Many young gay people say they are reluctant to report hate crimes to Victoria Police for fear of further discrimination, new research shows.

The report, commissioned by Victoria Police, revealed that young people feared they would be outed or not taken seriously, or that reporting crimes would not achieve anything, ABC News has reported.

While almost 95 per cent of young gay people surveyed had been victims of hate crimes, only around 10 per cent of the crimes had been reported.

Only 42 per cent of the people surveyed said they trusted police.

Poor levels of trust have led to under-reporting of hate crimes.

“Their levels of trust were still only about 50 per cent, many of them either because they had bad past experiences or because they had just had absorbed that suspicion that a lot of LGBTI people have of police historically,” said Liam Leonard, lead author of the report.

Leading senior constable and LGBTI liaison officer Gabby Tyacke said particular challenges to trust existed for trans and gender diverse young people.

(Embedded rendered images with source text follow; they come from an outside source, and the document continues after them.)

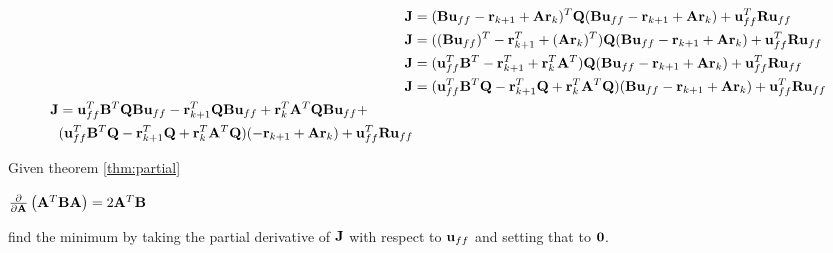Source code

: \begin{align*}
  \mathbf{J} &= (\mathbf{B}\mathbf{u}_{ff} - \mathbf{r}_{k+1} + \mathbf{A}\mathbf{r}_k)^T \mathbf{Q}
    (\mathbf{B}\mathbf{u}_{ff} - \mathbf{r}_{k+1} + \mathbf{A}\mathbf{r}_k) +
    \mathbf{u}_{ff}^T\mathbf{R}\mathbf{u}_{ff} \\
  \mathbf{J} &= ((\mathbf{B}\mathbf{u}_{ff})^T - \mathbf{r}_{k+1}^T + (\mathbf{A}\mathbf{r}_k)^T)
    \mathbf{Q}(\mathbf{B}\mathbf{u}_{ff} - \mathbf{r}_{k+1} + \mathbf{A}\mathbf{r}_k) +
    \mathbf{u}_{ff}^T\mathbf{R}\mathbf{u}_{ff} \\
  \mathbf{J} &= (\mathbf{u}_{ff}^T\mathbf{B}^T - \mathbf{r}_{k+1}^T + \mathbf{r}_k^T\mathbf{A}^T)
    \mathbf{Q}(\mathbf{B}\mathbf{u}_{ff} - \mathbf{r}_{k+1} + \mathbf{A}\mathbf{r}_k) +
    \mathbf{u}_{ff}^T\mathbf{R}\mathbf{u}_{ff} \\
  \mathbf{J} &= (\mathbf{u}_{ff}^T\mathbf{B}^T\mathbf{Q} - \mathbf{r}_{k+1}^T\mathbf{Q} +
    \mathbf{r}_k^T\mathbf{A}^T\mathbf{Q})(\mathbf{B}\mathbf{u}_{ff} - \mathbf{r}_{k+1} +
    \mathbf{A}\mathbf{r}_k) + \mathbf{u}_{ff}^T\mathbf{R}\mathbf{u}_{ff} \\
  \begin{split}
    \mathbf{J} &= \mathbf{u}_{ff}^T\mathbf{B}^T\mathbf{Q}\mathbf{B}\mathbf{u}_{ff} -
      \mathbf{r}_{k+1}^T\mathbf{Q}\mathbf{B}\mathbf{u}_{ff} +
      \mathbf{r}_k^T\mathbf{A}^T\mathbf{Q}\mathbf{B}\mathbf{u}_{ff} + \\
      &(\mathbf{u}_{ff}^T\mathbf{B}^T\mathbf{Q} -
       \mathbf{r}_{k+1}^T\mathbf{Q} + \mathbf{r}_k^T\mathbf{A}^T\mathbf{Q})
      (-\mathbf{r}_{k+1} + \mathbf{A}\mathbf{r}_k) + \mathbf{u}_{ff}^T\mathbf{R}\mathbf{u}_{ff}
  \end{split}
\end{align*}

Given theorem \ref{thm:partial}

\begin{theorem}
  $\frac{\partial}{\partial\mathbf{A}}\left(\mathbf{A}^T\mathbf{B}\mathbf{A}\right) =
    2\mathbf{A}^T\mathbf{B}$
  \label{thm:partial}
\end{theorem}

find the minimum by taking the partial derivative of $\mathbf{J}$ with respect to
$\mathbf{u}_{ff}$ and setting that to $\mathbf{0}$.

“Currently where being gender diverse is much more common, people are finding it a bit harder to approach police because they’re just concerned about being misgendered,” she said.

“A lot of the time it happens because of a mistake, people who are speaking to young people are looking at them and identifying them as one gender, where that young person might identify as a different gender.

“If you misgender someone, they immediately shut down and don’t want to talk to you and don’t want your help anymore.”

Victoria Police have already committed to improvement and cultural change after the report was released yesterday.

Recommendations from the research include diversity training, better police presence at LGBTI events, and urgent review of Victoria Police’s programs and policies.

Police have also been advised to consider new alternatives for reporting crimes, such as anonymous online reporting, given many young people’s discomfort with dealing with police.

Leonard said cultural change, beginning with senior members of the force, is crucial.

“Without really senior leadership, whether it’s the local station or it’s the central office, LGBTI issues really won’t be taken up, and that’s true of any organisation,” he said.

“Police have had historically a very bad relationship with the LGBTI community, they’ve been seen as one of the institutions that perhaps have actually enacted discriminatory practices.

“That’s been changing for 10, 15, 20 years and I say this report is part of an ongoing change in making Victoria Police much more open.”